Abstract

The generalized reciprocal method (GRM) is a technique for delineating undulating refractors at any depth from in-line seismic refraction data consisting of forward and reverse traveltimes.The traveltimes at two geophones, separated by a variable distance XY, are used in refractor velocity analysis and time-depth calculations. At the optimum XY spacing, the upward traveling segments of the rays to each geophone emerge from near the same point on the refractor. This results in the refractor velocity analysis being the simplest and the time-depths showing the most detail.

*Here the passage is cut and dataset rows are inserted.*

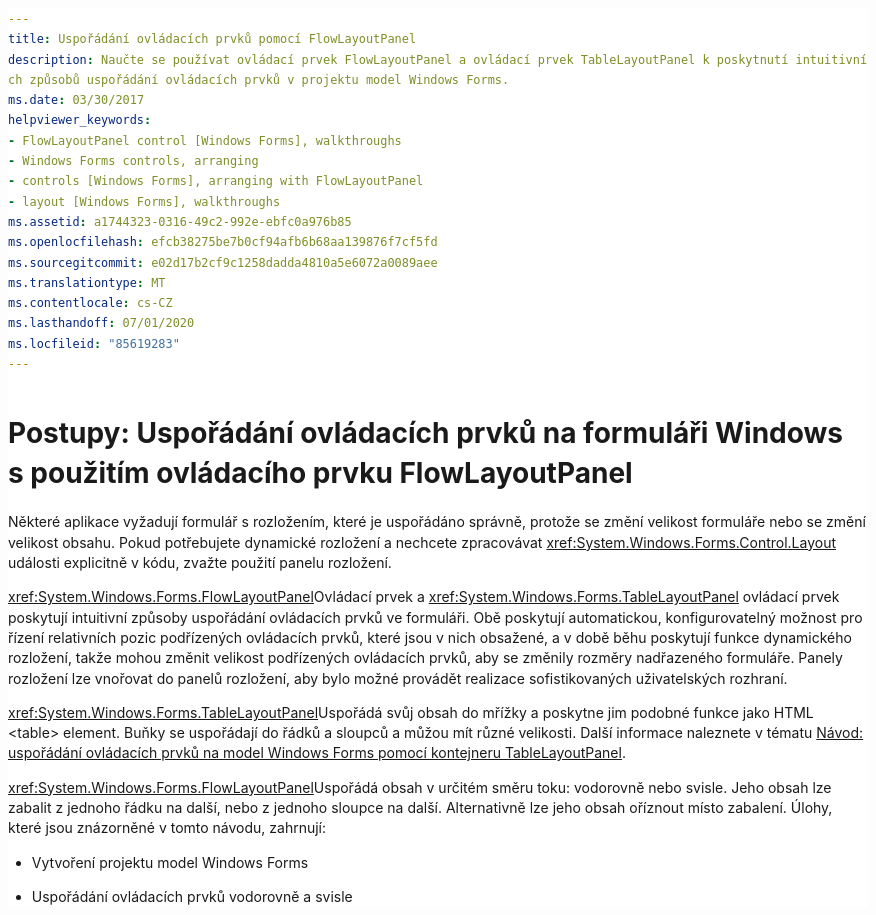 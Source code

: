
 ```yaml
---
title: Uspořádání ovládacích prvků pomocí FlowLayoutPanel
description: Naučte se používat ovládací prvek FlowLayoutPanel a ovládací prvek TableLayoutPanel k poskytnutí intuitivních způsobů uspořádání ovládacích prvků v projektu model Windows Forms.
ms.date: 03/30/2017
helpviewer_keywords:
- FlowLayoutPanel control [Windows Forms], walkthroughs
- Windows Forms controls, arranging
- controls [Windows Forms], arranging with FlowLayoutPanel
- layout [Windows Forms], walkthroughs
ms.assetid: a1744323-0316-49c2-992e-ebfc0a976b85
ms.openlocfilehash: efcb38275be7b0cf94afb6b68aa139876f7cf5fd
ms.sourcegitcommit: e02d17b2cf9c1258dadda4810a5e6072a0089aee
ms.translationtype: MT
ms.contentlocale: cs-CZ
ms.lasthandoff: 07/01/2020
ms.locfileid: "85619283"
---
```

# <a name="walkthrough-arranging-controls-on-windows-forms-using-a-flowlayoutpanel"></a>Postupy: Uspořádání ovládacích prvků na formuláři Windows s použitím ovládacího prvku FlowLayoutPanel

Některé aplikace vyžadují formulář s rozložením, které je uspořádáno správně, protože se změní velikost formuláře nebo se změní velikost obsahu. Pokud potřebujete dynamické rozložení a nechcete zpracovávat <xref:System.Windows.Forms.Control.Layout> události explicitně v kódu, zvažte použití panelu rozložení.

<xref:System.Windows.Forms.FlowLayoutPanel>Ovládací prvek a <xref:System.Windows.Forms.TableLayoutPanel> ovládací prvek poskytují intuitivní způsoby uspořádání ovládacích prvků ve formuláři. Obě poskytují automatickou, konfigurovatelný možnost pro řízení relativních pozic podřízených ovládacích prvků, které jsou v nich obsažené, a v době běhu poskytují funkce dynamického rozložení, takže mohou změnit velikost podřízených ovládacích prvků, aby se změnily rozměry nadřazeného formuláře. Panely rozložení lze vnořovat do panelů rozložení, aby bylo možné provádět realizace sofistikovaných uživatelských rozhraní.

<xref:System.Windows.Forms.TableLayoutPanel>Uspořádá svůj obsah do mřížky a poskytne jim podobné funkce jako HTML \<table> element. Buňky se uspořádají do řádků a sloupců a můžou mít různé velikosti. Další informace naleznete v tématu [Návod: uspořádání ovládacích prvků na model Windows Forms pomocí kontejneru TableLayoutPanel](walkthrough-arranging-controls-on-windows-forms-using-a-tablelayoutpanel.md).

<xref:System.Windows.Forms.FlowLayoutPanel>Uspořádá obsah v určitém směru toku: vodorovně nebo svisle. Jeho obsah lze zabalit z jednoho řádku na další, nebo z jednoho sloupce na další. Alternativně lze jeho obsah oříznout místo zabalení. Úlohy, které jsou znázorněné v tomto návodu, zahrnují:

- Vytvoření projektu model Windows Forms

- Uspořádání ovládacích prvků vodorovně a svisle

In contrast, the conventional reciprocal method which has XY equal to zero is especially prone to produce numerous fictitious refractor velocity changes, as well as producing gross smoothing of irregular refractor topography.The depth conversion factor is relatively insensitive to dip angles up to about 20 degrees, because both forward and reverse data are used. As a result, depth calculations to an undulating refractor are particularly convenient even when the overlying strata have velocity gradients.The GRM provides a means of recognizing and accommodating undetected layers, provided an optimum XY value can be recovered from the traveltime data, the refractor velocity analysis, and/or the time-depths. The presence of undetected layers can be inferred when the observed optimum XY value differs from the XY value calculated from the computed depth section. The undetected layers can be accommodated by using an average velocity based on the optimum XY value. This average velocity permits accurate depth calculations with commonly encountered velocity contrasts.